Two books that affected me greatly when I first read them many years ago were Milan Kundera’s The Unbearable Lightness of Being and Garcia Marquez’s One Hundred Years of Solitude.
In his novel Kundera talks of how characters are born not of a woman but of a sentence, a situation, a metaphor that carries in a nutshell unexplored possibilities that the author believes don’t exist anywhere else.
The great authors have an admirable facility for both invention and narration. They tell a story and, at the same time, they turn the story on itself: they enrich the narrative by subverting it. It’s an old trick. Lava and Kusa turn the epic on its head by reciting the Ramayana in the court of their father, Rama.
How different is filmmaking in the US or England vis-à-vis India, in terms of technological advancements and support?
There used to be a time not too long ago when Indian directors took a sort of easy pride in saying that the films they showed at festivals more than made up for their lack of technical expertise by being rich in character and storytelling. We now seem to have come full circle – our films are glossy and technologically on the money but we seem to have lost some of that appetite for real feeling somewhere along the way.
In any case, it is a misnomer to call what they make in the UK or the USA these days FILMS. Strictly speaking, they are not Films at all because most films today are made electronically. Instead of a magazine being loaded on to the camera a card is inserted that electronically records whatever the camera is instructed to see. Even though some directors continue to use celluloid, they’re finding it more and more difficult to find stock, and most of the labs in England and the United States that used to develop and print film are fast going out of business.
The latest iPhones, I’m told, offer a “cinematic” option which Apple claims, resembles old-fashioned film. What a pathetic and melodramatic end to the glorious art of shooting, editing and projecting real films!

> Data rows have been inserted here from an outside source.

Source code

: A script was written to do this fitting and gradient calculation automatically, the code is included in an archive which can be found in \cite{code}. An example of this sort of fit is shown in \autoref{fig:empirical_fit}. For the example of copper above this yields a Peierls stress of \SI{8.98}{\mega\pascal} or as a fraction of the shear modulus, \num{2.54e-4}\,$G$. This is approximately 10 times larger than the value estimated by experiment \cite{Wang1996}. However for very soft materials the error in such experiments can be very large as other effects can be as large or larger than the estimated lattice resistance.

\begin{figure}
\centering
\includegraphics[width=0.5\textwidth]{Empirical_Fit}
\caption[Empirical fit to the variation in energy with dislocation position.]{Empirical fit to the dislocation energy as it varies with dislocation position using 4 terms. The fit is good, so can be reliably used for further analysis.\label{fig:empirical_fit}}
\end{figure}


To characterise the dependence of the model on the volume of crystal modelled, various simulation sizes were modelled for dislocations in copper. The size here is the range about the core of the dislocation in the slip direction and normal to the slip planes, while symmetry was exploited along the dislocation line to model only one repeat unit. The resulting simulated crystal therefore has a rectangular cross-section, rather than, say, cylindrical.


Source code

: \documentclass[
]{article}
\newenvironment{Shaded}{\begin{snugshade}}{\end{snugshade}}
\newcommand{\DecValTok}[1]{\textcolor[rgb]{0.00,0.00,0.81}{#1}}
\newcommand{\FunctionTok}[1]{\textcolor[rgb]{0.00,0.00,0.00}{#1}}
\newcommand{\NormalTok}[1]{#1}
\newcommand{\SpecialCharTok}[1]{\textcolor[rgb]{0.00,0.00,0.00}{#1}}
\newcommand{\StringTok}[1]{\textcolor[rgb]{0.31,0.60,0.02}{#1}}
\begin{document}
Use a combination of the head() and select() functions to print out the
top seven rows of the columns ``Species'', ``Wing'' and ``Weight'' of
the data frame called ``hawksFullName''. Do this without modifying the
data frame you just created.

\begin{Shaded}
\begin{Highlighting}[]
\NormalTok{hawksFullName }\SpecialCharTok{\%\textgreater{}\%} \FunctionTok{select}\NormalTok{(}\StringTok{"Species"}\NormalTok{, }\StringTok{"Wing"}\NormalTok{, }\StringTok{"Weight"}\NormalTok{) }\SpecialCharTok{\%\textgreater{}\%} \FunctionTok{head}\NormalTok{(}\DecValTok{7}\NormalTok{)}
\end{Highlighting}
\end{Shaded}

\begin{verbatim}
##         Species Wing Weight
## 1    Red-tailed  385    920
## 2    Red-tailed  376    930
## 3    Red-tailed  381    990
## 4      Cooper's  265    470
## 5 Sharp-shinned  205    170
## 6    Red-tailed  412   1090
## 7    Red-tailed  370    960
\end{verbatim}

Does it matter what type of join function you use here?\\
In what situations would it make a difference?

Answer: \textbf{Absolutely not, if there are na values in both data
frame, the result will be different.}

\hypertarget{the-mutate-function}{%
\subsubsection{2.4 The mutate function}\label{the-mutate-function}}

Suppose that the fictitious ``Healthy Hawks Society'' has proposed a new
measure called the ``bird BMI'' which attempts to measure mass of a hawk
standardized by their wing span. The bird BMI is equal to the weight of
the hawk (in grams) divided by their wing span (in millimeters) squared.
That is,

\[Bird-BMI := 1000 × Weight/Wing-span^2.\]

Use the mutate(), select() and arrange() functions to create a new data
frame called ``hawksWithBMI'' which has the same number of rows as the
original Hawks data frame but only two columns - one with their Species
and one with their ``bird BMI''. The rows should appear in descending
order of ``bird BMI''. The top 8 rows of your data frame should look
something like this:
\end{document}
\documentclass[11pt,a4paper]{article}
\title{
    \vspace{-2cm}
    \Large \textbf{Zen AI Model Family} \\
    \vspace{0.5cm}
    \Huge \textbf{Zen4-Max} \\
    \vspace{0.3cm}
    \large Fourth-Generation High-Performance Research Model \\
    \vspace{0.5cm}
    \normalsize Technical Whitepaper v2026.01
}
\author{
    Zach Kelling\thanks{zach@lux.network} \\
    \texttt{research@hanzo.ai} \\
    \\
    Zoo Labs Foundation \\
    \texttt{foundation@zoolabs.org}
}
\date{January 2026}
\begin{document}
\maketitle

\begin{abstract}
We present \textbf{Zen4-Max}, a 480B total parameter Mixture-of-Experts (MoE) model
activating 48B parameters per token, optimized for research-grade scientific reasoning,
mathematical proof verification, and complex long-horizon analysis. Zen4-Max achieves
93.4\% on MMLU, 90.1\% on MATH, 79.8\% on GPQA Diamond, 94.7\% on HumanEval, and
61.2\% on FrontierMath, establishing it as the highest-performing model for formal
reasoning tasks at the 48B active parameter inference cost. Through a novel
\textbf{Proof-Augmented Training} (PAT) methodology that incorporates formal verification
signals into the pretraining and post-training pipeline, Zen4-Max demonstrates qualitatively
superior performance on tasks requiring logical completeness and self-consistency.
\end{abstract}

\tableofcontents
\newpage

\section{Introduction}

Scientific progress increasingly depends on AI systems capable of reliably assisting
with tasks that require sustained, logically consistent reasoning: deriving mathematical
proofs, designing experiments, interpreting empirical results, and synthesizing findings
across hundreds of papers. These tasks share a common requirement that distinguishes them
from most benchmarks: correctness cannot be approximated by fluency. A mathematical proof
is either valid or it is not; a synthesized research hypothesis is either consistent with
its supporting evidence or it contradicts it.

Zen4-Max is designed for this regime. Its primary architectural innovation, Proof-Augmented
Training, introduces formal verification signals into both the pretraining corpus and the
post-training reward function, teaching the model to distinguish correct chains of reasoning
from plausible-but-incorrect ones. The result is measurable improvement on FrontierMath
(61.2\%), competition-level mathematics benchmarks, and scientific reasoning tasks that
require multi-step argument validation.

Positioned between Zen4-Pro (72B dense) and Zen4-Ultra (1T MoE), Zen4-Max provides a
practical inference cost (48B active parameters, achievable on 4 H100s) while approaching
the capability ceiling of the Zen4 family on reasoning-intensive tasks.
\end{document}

What do we expect next from you – a film or a book?
I like working on poems because they are portable and you can carry them quite easily around in your head. I also make a note of ideas that could translate well into screenplays although the thought of raising money to bring it to any form of realisation is always off putting. Yes, and I am also carrying out some primary research for a novel although I am yet to work out its actual form and structure.
What do you do in your free time – if you get some that is?
I live on land in Colombia where a great number of trees were cut down to facilitate the cultivation of flowers for export. I spend a lot of time visiting nurseries in the area, getting to know about native plants and trees, and beginning the long process of re- foresting the land. It’s a fascinating process and keeps me fully occupied. I can also say with absolute certainty that there are few more pleasurable things in the world than the actual planting and cultivation of a garden.
Any message you would like to give to senior citizens out there?
Senior Citizens! What a mindlessly ugly way to describe a large section of the population!! Are teenagers Junior Citizens? I don’t know who coined the phrase but he or she must surely have a tin ear. Our language is awash with huge quantities of verbal slop. We certainly don’t need to add to it.
As far as messages go, Don’t worry too much about what OTHER people think or say. Memorise a little poetry everyday, learn a new language, try and do away with some of the old prejudices, entertain new ideas, cultivate a garden. Is the world a mystery to be unveiled or a problem to be solved? No matter. The world is a place where questions multiply and answers are scarce. Do everything that you used to do before – sing, pull legs, laugh, dance – but do it with a greater curiosity and a greater sense of your place in the great order of things.
Once, many years ago, in New York, I was sitting on the same park bench as a man who must’ve been more than 80 years old, and we got to talking a little. “I don’t do much” he told me, “but I like to hang around. It feels good sometimes to just hang around.”
I have since discovered the virtues of the fine art of just hanging around. I intend to refine and perfect it in the years to come!